The Rochester Hotel, 726 East Second Ave.Built in 1982, the Rochester is a quaint bed and breakfast a block off Main Avenue that’s decorated with Western movie posters and antiques. Across the street sits its sister property, the Leland House, a restored two-story brick apartment building built in 1927. The Rochester is on the register of the “100 Most Haunted Hotels in America.” Over the years, the hotel has collected similar reports from guests of a woman in Victorian garb, sometimes lingerie, who wanders the famous John Wayne suite (Room 204), named after the legendary Western actor/director. Apparently, people often call to rent out that room on Halloween, hoping to catch a ghostly glimpse. Owner Kirk Komick said he’s had no personal contact with the spirit, but the stories interest him because they always center on the same room; and guests have described only positive interactions with the feminine apparition.
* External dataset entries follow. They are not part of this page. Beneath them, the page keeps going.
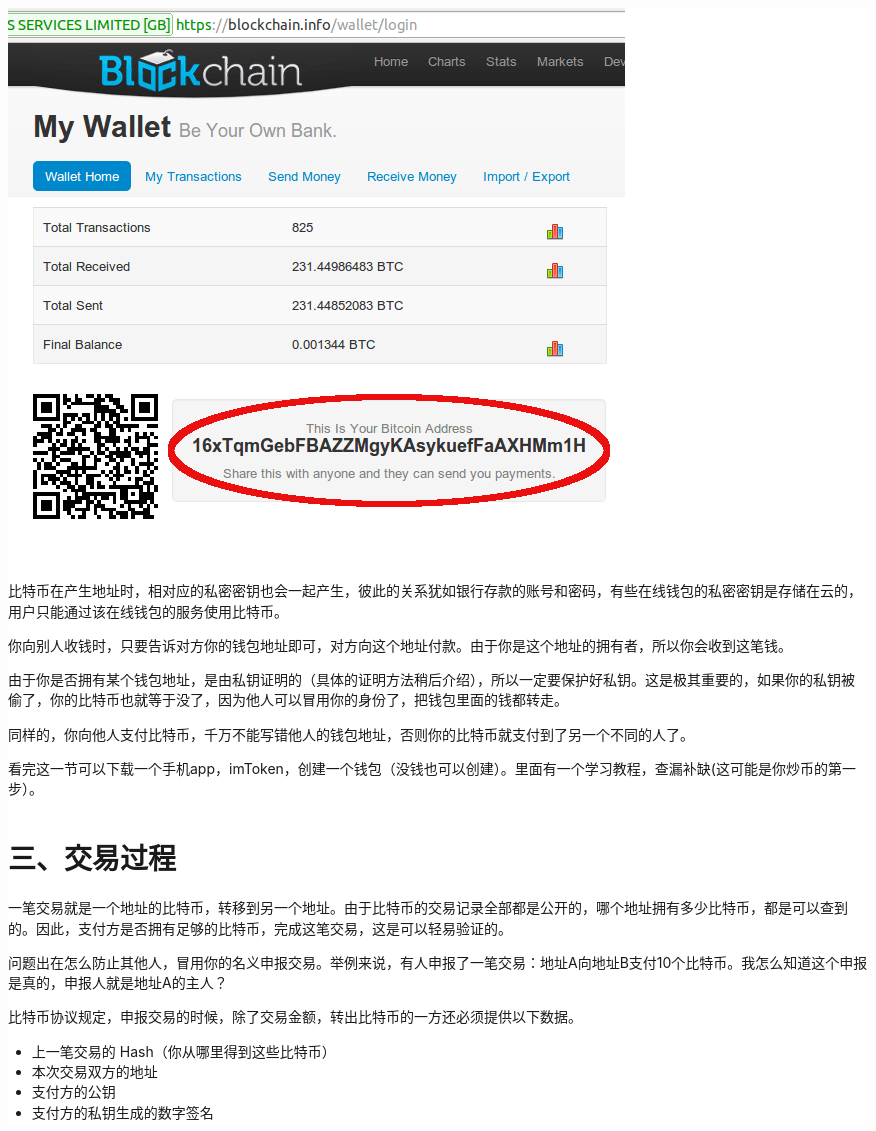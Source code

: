 ![smiley](\assets\images\usedInBlogs\bitcoin\4.png)

比特币在产生地址时，相对应的私密密钥也会一起产生，彼此的关系犹如银行存款的账号和密码，有些在线钱包的私密密钥是存储在云的，用户只能通过该在线钱包的服务使用比特币。

你向别人收钱时，只要告诉对方你的钱包地址即可，对方向这个地址付款。由于你是这个地址的拥有者，所以你会收到这笔钱。

由于你是否拥有某个钱包地址，是由私钥证明的（具体的证明方法稍后介绍），所以一定要保护好私钥。这是极其重要的，如果你的私钥被偷了，你的比特币也就等于没了，因为他人可以冒用你的身份了，把钱包里面的钱都转走。

同样的，你向他人支付比特币，千万不能写错他人的钱包地址，否则你的比特币就支付到了另一个不同的人了。

看完这一节可以下载一个手机app，imToken，创建一个钱包（没钱也可以创建）。里面有一个学习教程，查漏补缺(这可能是你炒币的第一步）。

# 三、交易过程

一笔交易就是一个地址的比特币，转移到另一个地址。由于比特币的交易记录全部都是公开的，哪个地址拥有多少比特币，都是可以查到的。因此，支付方是否拥有足够的比特币，完成这笔交易，这是可以轻易验证的。

问题出在怎么防止其他人，冒用你的名义申报交易。举例来说，有人申报了一笔交易：地址A向地址B支付10个比特币。我怎么知道这个申报是真的，申报人就是地址A的主人？

比特币协议规定，申报交易的时候，除了交易金额，转出比特币的一方还必须提供以下数据。

* 上一笔交易的 Hash（你从哪里得到这些比特币）
* 本次交易双方的地址
* 支付方的公钥
* 支付方的私钥生成的数字签名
El Moro Spirits and Tavern, 945 Main Ave. El Moro is a much newer business than our other two examples, but since opening in 2013, they’ve experienced their fair share of paranormal activity: objects moving without reason, shadows flitting about, doors swinging. El Moro is the site of one of Durango’s most famous shootings dating back to 1906, in which Durango Deputy Marshal Jesse Stansel and La Plata County Sheriff William Thompson dueled outside what is now El Moro, and Thompson died from inflicted wounds. Some employees believe their resident ghost to be Thompson himself, and they actually keep a bottle of whiskey and shot glass on top of the bar for Thompson’s particular use. Lucas Hess, bartender/manager, claims the shot mysteriously evaporates every week or two and needs to be refilled. Sadly, El Moro had a fire two weeks back that caused extensive smoke and water damage to the rear of the restaurant (but no human injuries). They’re closed for the next couple of months, so hopefully Thompson’s ghost can find somewhere else to get his whiskey fill.